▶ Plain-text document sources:
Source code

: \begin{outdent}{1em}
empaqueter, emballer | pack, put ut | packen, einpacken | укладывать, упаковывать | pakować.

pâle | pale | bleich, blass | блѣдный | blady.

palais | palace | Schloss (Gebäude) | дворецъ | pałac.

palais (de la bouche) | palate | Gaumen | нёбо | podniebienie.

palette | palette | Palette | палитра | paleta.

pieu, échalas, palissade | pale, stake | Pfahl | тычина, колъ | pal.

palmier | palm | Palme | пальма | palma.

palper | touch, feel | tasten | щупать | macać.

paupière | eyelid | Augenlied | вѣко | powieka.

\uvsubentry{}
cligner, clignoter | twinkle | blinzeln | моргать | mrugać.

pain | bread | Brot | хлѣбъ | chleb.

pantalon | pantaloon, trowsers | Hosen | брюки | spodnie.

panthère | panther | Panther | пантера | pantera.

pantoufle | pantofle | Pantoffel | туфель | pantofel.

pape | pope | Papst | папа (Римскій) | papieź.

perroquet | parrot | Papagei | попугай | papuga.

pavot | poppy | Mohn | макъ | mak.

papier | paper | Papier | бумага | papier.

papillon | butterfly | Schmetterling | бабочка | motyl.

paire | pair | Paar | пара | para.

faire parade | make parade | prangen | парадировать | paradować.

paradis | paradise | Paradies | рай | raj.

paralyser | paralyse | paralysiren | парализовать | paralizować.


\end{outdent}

▶ EXERCISE DIRECTIONS:
Your answer must be the line that contains "paire | pair | Paar | пара | para." and every line after it to the end of the records, reproduced exactly.

▶ ANSWER TO THIS PROBLEM:
paire | pair | Paar | пара | para.

faire parade | make parade | prangen | парадировать | paradować.

paradis | paradise | Paradies | рай | raj.

paralyser | paralyse | paralysiren | парализовать | paralizować.


\end{outdent}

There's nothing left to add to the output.